3.3

Getting Started Configuration Endpoints Images Resolvers Processors Caching Access Control Metadata Color Profiles Overlays Redaction Delegate Script Logging Deployment Remote Management

This version of the manual refers to an earlier version of the software.

Caching

Client-Side Caching

Server-Side Caching

Source Cache
Derivative Cache
- Bypassing
Modes of Operation
Maintenance
- Manual
- Automatic
Limiting
Implementations

Cantaloupe offers a sophisticated and customizable caching subsystem that is capable of meeting a variety of needs while remaining easy to use. Three tiers of cache are available:

Client-side caches, which it has no control over but can provide hints to;
A source cache, which caches source images locally on-demand (if they are not already local) for faster reading;
A derivative cache, which caches processed images and source image metadata such as dimensions.

Client-Side Caching

Cantaloupe can provide caching hints to clients using a Cache-Control response header, which is configurable via the cache.client.* keys in the configuration file. To enable this header, set the cache.client.enabled key to true.

The default settings look something like this:

cache.client.max_age = 2592000
cache.client.shared_max_age =
cache.client.public = true
cache.client.private = false
cache.client.no_cache = false
cache.client.no_store = false
cache.client.must_revalidate = false
cache.client.proxy_revalidate = false
cache.client.no_transform = true

These are reasonable defaults that tell clients they can keep cached images for 30 days (2592000 seconds).

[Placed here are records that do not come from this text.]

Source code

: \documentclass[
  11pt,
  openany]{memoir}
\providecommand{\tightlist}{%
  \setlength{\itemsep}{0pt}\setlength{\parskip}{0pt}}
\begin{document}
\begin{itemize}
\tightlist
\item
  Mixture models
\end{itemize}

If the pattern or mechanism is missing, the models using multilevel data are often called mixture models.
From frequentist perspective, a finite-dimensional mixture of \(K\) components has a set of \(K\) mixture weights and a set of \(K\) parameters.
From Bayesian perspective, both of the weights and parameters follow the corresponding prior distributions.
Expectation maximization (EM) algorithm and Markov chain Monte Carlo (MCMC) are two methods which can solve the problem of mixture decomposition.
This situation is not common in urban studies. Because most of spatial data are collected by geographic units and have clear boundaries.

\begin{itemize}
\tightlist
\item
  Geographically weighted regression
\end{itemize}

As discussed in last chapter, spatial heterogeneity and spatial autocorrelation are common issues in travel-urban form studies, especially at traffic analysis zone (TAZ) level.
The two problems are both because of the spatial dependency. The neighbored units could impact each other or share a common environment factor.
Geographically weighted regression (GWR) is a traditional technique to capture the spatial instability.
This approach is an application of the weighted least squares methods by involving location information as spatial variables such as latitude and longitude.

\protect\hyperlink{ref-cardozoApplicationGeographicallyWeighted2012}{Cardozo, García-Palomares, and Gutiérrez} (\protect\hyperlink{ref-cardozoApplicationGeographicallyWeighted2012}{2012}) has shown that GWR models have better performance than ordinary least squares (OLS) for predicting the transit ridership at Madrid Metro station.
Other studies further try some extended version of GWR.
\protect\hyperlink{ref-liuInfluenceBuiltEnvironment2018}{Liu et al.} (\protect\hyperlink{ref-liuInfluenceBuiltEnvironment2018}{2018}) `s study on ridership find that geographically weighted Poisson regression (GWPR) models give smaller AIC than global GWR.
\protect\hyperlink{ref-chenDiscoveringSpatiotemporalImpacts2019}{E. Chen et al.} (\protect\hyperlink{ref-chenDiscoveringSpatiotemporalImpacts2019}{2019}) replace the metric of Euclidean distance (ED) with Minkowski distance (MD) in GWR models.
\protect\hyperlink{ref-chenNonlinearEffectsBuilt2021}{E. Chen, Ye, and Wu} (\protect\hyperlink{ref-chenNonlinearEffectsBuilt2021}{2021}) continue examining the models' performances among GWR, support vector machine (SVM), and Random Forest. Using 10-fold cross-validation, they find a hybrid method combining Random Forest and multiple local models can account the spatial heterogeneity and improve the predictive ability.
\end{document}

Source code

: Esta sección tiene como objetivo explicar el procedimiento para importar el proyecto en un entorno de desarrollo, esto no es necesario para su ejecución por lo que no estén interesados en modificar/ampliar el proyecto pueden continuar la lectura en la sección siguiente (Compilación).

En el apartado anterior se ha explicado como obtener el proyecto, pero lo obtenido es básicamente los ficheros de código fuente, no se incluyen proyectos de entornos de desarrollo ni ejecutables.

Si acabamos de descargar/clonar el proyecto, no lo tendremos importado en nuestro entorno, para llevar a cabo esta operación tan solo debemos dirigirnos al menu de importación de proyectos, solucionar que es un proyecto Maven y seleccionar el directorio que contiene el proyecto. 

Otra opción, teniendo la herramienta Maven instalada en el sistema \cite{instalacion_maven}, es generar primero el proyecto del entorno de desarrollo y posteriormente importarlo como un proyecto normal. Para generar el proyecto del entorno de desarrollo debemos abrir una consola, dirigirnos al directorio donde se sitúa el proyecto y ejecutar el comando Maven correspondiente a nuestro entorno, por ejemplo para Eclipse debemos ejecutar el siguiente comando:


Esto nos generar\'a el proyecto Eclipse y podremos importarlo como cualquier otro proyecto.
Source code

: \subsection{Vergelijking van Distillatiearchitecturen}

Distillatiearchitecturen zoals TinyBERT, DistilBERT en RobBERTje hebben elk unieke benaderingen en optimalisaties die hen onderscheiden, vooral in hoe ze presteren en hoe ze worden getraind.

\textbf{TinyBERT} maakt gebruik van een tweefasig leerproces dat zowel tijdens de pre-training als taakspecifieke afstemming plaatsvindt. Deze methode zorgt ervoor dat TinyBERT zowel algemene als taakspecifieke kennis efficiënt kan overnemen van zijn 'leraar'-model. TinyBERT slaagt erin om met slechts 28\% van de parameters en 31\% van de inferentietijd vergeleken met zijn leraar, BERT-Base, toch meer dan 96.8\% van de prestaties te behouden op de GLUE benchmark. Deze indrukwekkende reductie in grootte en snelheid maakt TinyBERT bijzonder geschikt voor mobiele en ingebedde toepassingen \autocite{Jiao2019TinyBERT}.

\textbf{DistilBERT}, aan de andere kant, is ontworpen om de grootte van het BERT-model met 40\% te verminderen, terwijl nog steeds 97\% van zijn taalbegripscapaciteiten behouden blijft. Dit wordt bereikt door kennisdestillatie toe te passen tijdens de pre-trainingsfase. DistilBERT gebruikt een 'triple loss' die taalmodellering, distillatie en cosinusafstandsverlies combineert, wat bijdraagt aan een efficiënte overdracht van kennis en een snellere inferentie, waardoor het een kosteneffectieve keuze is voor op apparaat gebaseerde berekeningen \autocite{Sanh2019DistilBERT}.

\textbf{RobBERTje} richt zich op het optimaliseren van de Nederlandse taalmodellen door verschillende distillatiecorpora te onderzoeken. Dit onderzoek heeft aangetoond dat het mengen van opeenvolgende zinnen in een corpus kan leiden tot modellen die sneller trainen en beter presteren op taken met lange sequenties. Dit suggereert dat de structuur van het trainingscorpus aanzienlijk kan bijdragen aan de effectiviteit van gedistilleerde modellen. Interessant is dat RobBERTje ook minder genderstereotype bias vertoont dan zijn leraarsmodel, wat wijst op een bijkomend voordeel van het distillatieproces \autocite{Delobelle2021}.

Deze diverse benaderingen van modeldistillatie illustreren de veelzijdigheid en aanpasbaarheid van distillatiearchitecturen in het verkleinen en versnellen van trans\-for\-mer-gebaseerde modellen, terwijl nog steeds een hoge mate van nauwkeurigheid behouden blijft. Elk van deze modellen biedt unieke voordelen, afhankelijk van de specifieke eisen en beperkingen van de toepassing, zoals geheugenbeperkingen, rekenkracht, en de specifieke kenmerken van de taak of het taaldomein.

Note: the Cache-Control header must have a particular structure—not just any combination of the above will work. See this brief overview, for example.

The Cache-Control header works as follows:

cache.client.enabled = true

HTTP 2xx responses: The Cache-Control header is returned according to the cache.client.* keys in the configuration.
HTTP 3xx responses: No Cache-Control header.
HTTP 4xx & 5xx responses: Cache-Control: must-revalidate,no-cache,no-store

cache.client.enabled = false

HTTP 2xx & 3xx responses: No Cache-Control header.
HTTP 4xx & 5xx responses: Cache-Control: must-revalidate,no-cache,no-store

Server-Side Caching

Source Cache

In a typical image server configuration, source images will be served from a local filesystem using FilesystemResolver. There, they are already as local as they can be, so there would be no point in caching them (although a derivative cache could still be of great benefit).

As explained in the Resolvers section, though, images do not have to be served from a local filesystem—they can also be served from a remote web server, cloud storage, or what have you. The source cache can be beneficial when one of these non-filesystem sources performs poorer than ideal. Setting cache.source to FilesystemCache will cause all source images from non-FilesystemResolvers to be automatically downloaded and stored in the source cache.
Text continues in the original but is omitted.